=== Section Start ===

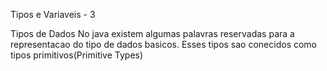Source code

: 
Tipos e Variaveis - 3

Tipos de Dados
No java existem algumas palavras reservadas para a representacao do tipo de dados basicos.
Esses tipos sao conecidos como tipos primitivos(Primitive Types)




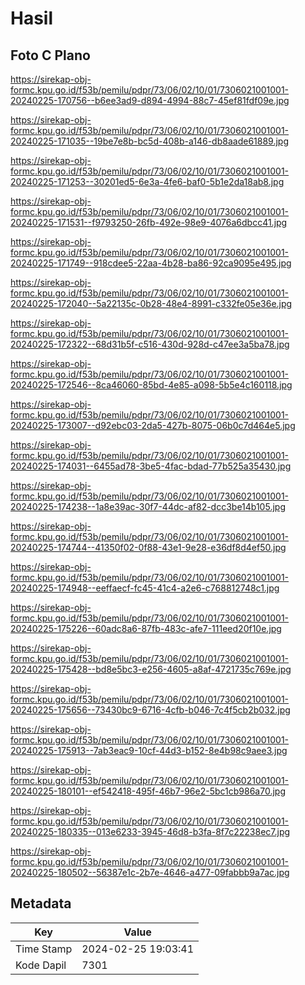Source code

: # Hasil

## Foto C Plano

https://sirekap-obj-formc.kpu.go.id/f53b/pemilu/pdpr/73/06/02/10/01/7306021001001-20240225-170756--b6ee3ad9-d894-4994-88c7-45ef81fdf09e.jpg

https://sirekap-obj-formc.kpu.go.id/f53b/pemilu/pdpr/73/06/02/10/01/7306021001001-20240225-171035--19be7e8b-bc5d-408b-a146-db8aade61889.jpg

https://sirekap-obj-formc.kpu.go.id/f53b/pemilu/pdpr/73/06/02/10/01/7306021001001-20240225-171253--30201ed5-6e3a-4fe6-baf0-5b1e2da18ab8.jpg

https://sirekap-obj-formc.kpu.go.id/f53b/pemilu/pdpr/73/06/02/10/01/7306021001001-20240225-171531--f9793250-26fb-492e-98e9-4076a6dbcc41.jpg

https://sirekap-obj-formc.kpu.go.id/f53b/pemilu/pdpr/73/06/02/10/01/7306021001001-20240225-171749--918cdee5-22aa-4b28-ba86-92ca9095e495.jpg

https://sirekap-obj-formc.kpu.go.id/f53b/pemilu/pdpr/73/06/02/10/01/7306021001001-20240225-172040--5a22135c-0b28-48e4-8991-c332fe05e36e.jpg

https://sirekap-obj-formc.kpu.go.id/f53b/pemilu/pdpr/73/06/02/10/01/7306021001001-20240225-172322--68d31b5f-c516-430d-928d-c47ee3a5ba78.jpg

https://sirekap-obj-formc.kpu.go.id/f53b/pemilu/pdpr/73/06/02/10/01/7306021001001-20240225-172546--8ca46060-85bd-4e85-a098-5b5e4c160118.jpg

https://sirekap-obj-formc.kpu.go.id/f53b/pemilu/pdpr/73/06/02/10/01/7306021001001-20240225-173007--d92ebc03-2da5-427b-8075-06b0c7d464e5.jpg

https://sirekap-obj-formc.kpu.go.id/f53b/pemilu/pdpr/73/06/02/10/01/7306021001001-20240225-174031--6455ad78-3be5-4fac-bdad-77b525a35430.jpg

https://sirekap-obj-formc.kpu.go.id/f53b/pemilu/pdpr/73/06/02/10/01/7306021001001-20240225-174238--1a8e39ac-30f7-44dc-af82-dcc3be14b105.jpg

https://sirekap-obj-formc.kpu.go.id/f53b/pemilu/pdpr/73/06/02/10/01/7306021001001-20240225-174744--41350f02-0f88-43e1-9e28-e36df8d4ef50.jpg

https://sirekap-obj-formc.kpu.go.id/f53b/pemilu/pdpr/73/06/02/10/01/7306021001001-20240225-174948--eeffaecf-fc45-41c4-a2e6-c768812748c1.jpg

https://sirekap-obj-formc.kpu.go.id/f53b/pemilu/pdpr/73/06/02/10/01/7306021001001-20240225-175226--60adc8a6-87fb-483c-afe7-111eed20f10e.jpg

https://sirekap-obj-formc.kpu.go.id/f53b/pemilu/pdpr/73/06/02/10/01/7306021001001-20240225-175428--bd8e5bc3-e256-4605-a8af-4721735c769e.jpg

https://sirekap-obj-formc.kpu.go.id/f53b/pemilu/pdpr/73/06/02/10/01/7306021001001-20240225-175656--73430bc9-6716-4cfb-b046-7c4f5cb2b032.jpg

https://sirekap-obj-formc.kpu.go.id/f53b/pemilu/pdpr/73/06/02/10/01/7306021001001-20240225-175913--7ab3eac9-10cf-44d3-b152-8e4b98c9aee3.jpg

https://sirekap-obj-formc.kpu.go.id/f53b/pemilu/pdpr/73/06/02/10/01/7306021001001-20240225-180101--ef542418-495f-46b7-96e2-5bc1cb986a70.jpg

https://sirekap-obj-formc.kpu.go.id/f53b/pemilu/pdpr/73/06/02/10/01/7306021001001-20240225-180335--013e6233-3945-46d8-b3fa-8f7c22238ec7.jpg

https://sirekap-obj-formc.kpu.go.id/f53b/pemilu/pdpr/73/06/02/10/01/7306021001001-20240225-180502--56387e1c-2b7e-4646-a477-09fabbb9a7ac.jpg


## Metadata

| Key        | Value               |
| ---------- | ------------------- |
| Time Stamp | 2024-02-25 19:03:41 |
| Kode Dapil | 7301                |



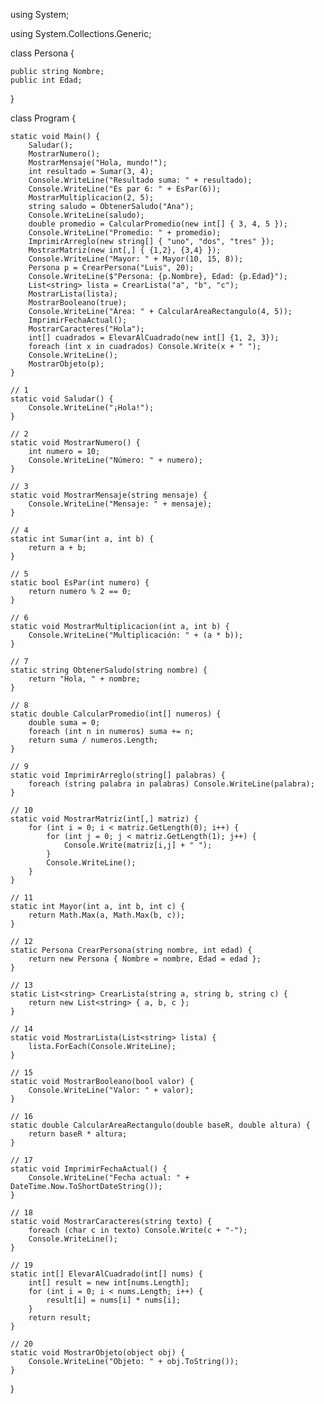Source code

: using System;

using System.Collections.Generic;

class Persona 
{

    public string Nombre;
    public int Edad;
}

class Program {

    static void Main() {
        Saludar();
        MostrarNumero();
        MostrarMensaje("Hola, mundo!");
        int resultado = Sumar(3, 4);
        Console.WriteLine("Resultado suma: " + resultado);
        Console.WriteLine("Es par 6: " + EsPar(6));
        MostrarMultiplicacion(2, 5);
        string saludo = ObtenerSaludo("Ana");
        Console.WriteLine(saludo);
        double promedio = CalcularPromedio(new int[] { 3, 4, 5 });
        Console.WriteLine("Promedio: " + promedio);
        ImprimirArreglo(new string[] { "uno", "dos", "tres" });
        MostrarMatriz(new int[,] { {1,2}, {3,4} });
        Console.WriteLine("Mayor: " + Mayor(10, 15, 8));
        Persona p = CrearPersona("Luis", 20);
        Console.WriteLine($"Persona: {p.Nombre}, Edad: {p.Edad}");
        List<string> lista = CrearLista("a", "b", "c");
        MostrarLista(lista);
        MostrarBooleano(true);
        Console.WriteLine("Área: " + CalcularAreaRectangulo(4, 5));
        ImprimirFechaActual();
        MostrarCaracteres("Hola");
        int[] cuadrados = ElevarAlCuadrado(new int[] {1, 2, 3});
        foreach (int x in cuadrados) Console.Write(x + " ");
        Console.WriteLine();
        MostrarObjeto(p);
    }

    // 1
    static void Saludar() {
        Console.WriteLine("¡Hola!");
    }

    // 2
    static void MostrarNumero() {
        int numero = 10;
        Console.WriteLine("Número: " + numero);
    }

    // 3
    static void MostrarMensaje(string mensaje) {
        Console.WriteLine("Mensaje: " + mensaje);
    }

    // 4
    static int Sumar(int a, int b) {
        return a + b;
    }

    // 5
    static bool EsPar(int numero) {
        return numero % 2 == 0;
    }

    // 6
    static void MostrarMultiplicacion(int a, int b) {
        Console.WriteLine("Multiplicación: " + (a * b));
    }

    // 7
    static string ObtenerSaludo(string nombre) {
        return "Hola, " + nombre;
    }

    // 8
    static double CalcularPromedio(int[] numeros) {
        double suma = 0;
        foreach (int n in numeros) suma += n;
        return suma / numeros.Length;
    }

    // 9
    static void ImprimirArreglo(string[] palabras) {
        foreach (string palabra in palabras) Console.WriteLine(palabra);
    }

    // 10
    static void MostrarMatriz(int[,] matriz) {
        for (int i = 0; i < matriz.GetLength(0); i++) {
            for (int j = 0; j < matriz.GetLength(1); j++) {
                Console.Write(matriz[i,j] + " ");
            }
            Console.WriteLine();
        }
    }

    // 11
    static int Mayor(int a, int b, int c) {
        return Math.Max(a, Math.Max(b, c));
    }

    // 12
    static Persona CrearPersona(string nombre, int edad) {
        return new Persona { Nombre = nombre, Edad = edad };
    }

    // 13
    static List<string> CrearLista(string a, string b, string c) {
        return new List<string> { a, b, c };
    }

    // 14
    static void MostrarLista(List<string> lista) {
        lista.ForEach(Console.WriteLine);
    }

    // 15
    static void MostrarBooleano(bool valor) {
        Console.WriteLine("Valor: " + valor);
    }

    // 16
    static double CalcularAreaRectangulo(double baseR, double altura) {
        return baseR * altura;
    }

    // 17
    static void ImprimirFechaActual() {
        Console.WriteLine("Fecha actual: " + DateTime.Now.ToShortDateString());
    }

    // 18
    static void MostrarCaracteres(string texto) {
        foreach (char c in texto) Console.Write(c + "-");
        Console.WriteLine();
    }

    // 19
    static int[] ElevarAlCuadrado(int[] nums) {
        int[] result = new int[nums.Length];
        for (int i = 0; i < nums.Length; i++) {
            result[i] = nums[i] * nums[i];
        }
        return result;
    }

    // 20
    static void MostrarObjeto(object obj) {
        Console.WriteLine("Objeto: " + obj.ToString());
    }
}
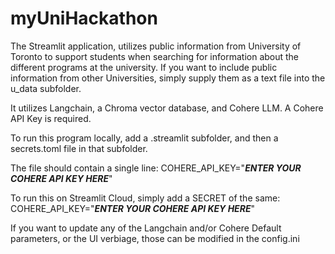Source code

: # myUniHackathon
The Streamlit application, utilizes public information from University of Toronto to support students when searching for information about the different programs at the university. 
If you want to include public information from other Universities, simply supply them as a text file into the u_data subfolder. 

It utilizes Langchain, a Chroma vector database, and Cohere LLM. 
A Cohere API Key is required.

To run this program locally, add a .streamlit subfolder, and then a secrets.toml file in that subfolder.

The file should contain a single line: COHERE_API_KEY="<i><b>ENTER YOUR COHERE API KEY HERE</b></i>"

To run this on Streamlit Cloud, simply add a SECRET of the same: COHERE_API_KEY="<i><b>ENTER YOUR COHERE API KEY HERE</b></i>"

If you want to update any of the Langchain and/or Cohere Default parameters, or the UI verbiage, those can be modified in the config.ini

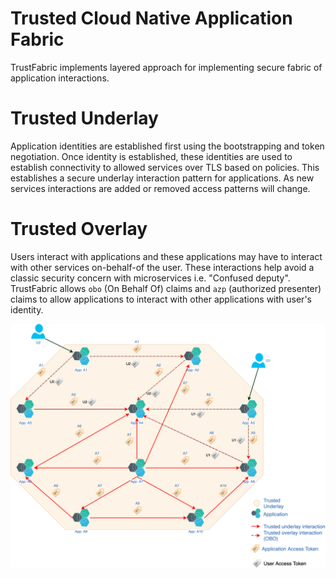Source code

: # Trusted Cloud Native Application Fabric

TrustFabric implements layered approach for implementing secure fabric of application interactions. 

Trusted Underlay
================
Application identities are established first using the bootstrapping and token negotiation. Once identity is established, these identities are used to establish connectivity to allowed services over TLS based on policies. This establishes a secure underlay interaction pattern for applications. As new services interactions are added or removed access patterns will change.



Trusted Overlay
===============
Users interact with applications and these applications may have to interact with other services on-behalf-of the user. These interactions help avoid a classic security concern with microservices i.e. "Confused deputy". TrustFabric allows `obo` (On Behalf Of) claims and `azp` (authorized presenter) claims to allow applications to interact with other applications with user's identity.

![](./media/TrustFabric-Fabric-Overlay.png)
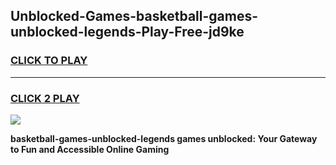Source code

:
## Unblocked-Games-basketball-games-unblocked-legends-Play-Free-jd9ke
<h3>
<a href="https://premium76.site?title=basketball-games-unblocked-legends&ref=18A">CLICK TO PLAY</a></h3>
<hr>

<h3>
<a href="https://premium76.site?title=basketball-games-unblocked-legends&ref=18A">CLICK 2 PLAY</a>
  
</h3>

<a href="https://premium76.site?title=basketball-games-unblocked-legends&ref=18A"><img src="https://clearcache.store/games.png"></a>


**basketball-games-unblocked-legends games unblocked: Your Gateway to Fun and Accessible Online Gaming**
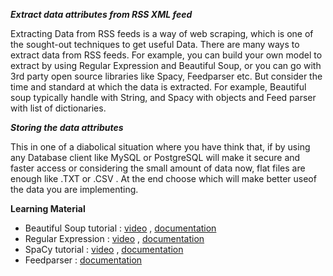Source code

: ***Extract data attributes from RSS XML feed***

  Extracting Data from RSS feeds is a way of web scraping, which is one of the sought-out techniques to get useful Data. There are many ways to extract data from   RSS feeds. For example, you can build your own model to extract by using Regular Expression and Beautiful Soup, or you can go with 3rd party open source libraries like Spacy, Feedparser etc. But consider the time and standard at which the data is extracted. For example, Beautiful soup typically handle with String, and Spacy with objects and Feed parser with list of dictionaries.
  
  
***Storing the data attributes***

  This in one of a diabolical situation where you have think that, if by using any Database client like MySQL or PostgreSQL will make it secure and faster access or considering the small amount of data now, flat files are enough like .TXT or .CSV . At the end choose which will make better useof the data you are implementing.
  
  
**Learning Material**

- Beautiful Soup tutorial : [video](https://www.google.com/url?sa=t&rct=j&q=&esrc=s&source=video&cd=&cad=rja&uact=8&ved=2ahUKEwjYwqWE6t_zAhVFZd4KHRQwDiMQtwJ6BAgDEAM&url=https%3A%2F%2Fwww.youtube.com%2Fwatch%3Fv%3DGjKQ6V_ViQE&usg=AOvVaw33XdcUWopZH5XyLx0m3MnM) , [documentation](https://www.crummy.com/software/BeautifulSoup/bs4/doc/)
- Regular Expression : [video](https://www.google.com/url?sa=t&rct=j&q=&esrc=s&source=video&cd=&cad=rja&uact=8&ved=2ahUKEwj8jbi-6t_zAhVPMd4KHf_cDyEQtwJ6BAgFEAM&url=https%3A%2F%2Fwww.youtube.com%2Fwatch%3Fv%3DAEE9ecgLgdQ&usg=AOvVaw0TRD0cd3mSTl9Vbfrimots) , [documentation](https://docs.python.org/3/library/re.html)
- SpaCy tutorial : [video](https://www.google.com/url?sa=t&rct=j&q=&esrc=s&source=video&cd=&cad=rja&uact=8&ved=2ahUKEwii-u776t_zAhUWAYgKHaiEAWUQtwJ6BAgFEAM&url=https%3A%2F%2Fwww.youtube.com%2Fwatch%3Fv%3DKOCnVyxVks8&usg=AOvVaw3V1x-LW9hqgd2q0B_oZc2f) , [documentation](https://spacy.io/usage/spacy-101)
- Feedparser : [documentation](https://pythonhosted.org/feedparser/)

=== Section End ===

:: Problem to solve ::
All lines above that include the word "baseR" must be copied into the answer.

:: Written answer ::
    static double CalcularAreaRectangulo(double baseR, double altura) {
        return baseR * altura;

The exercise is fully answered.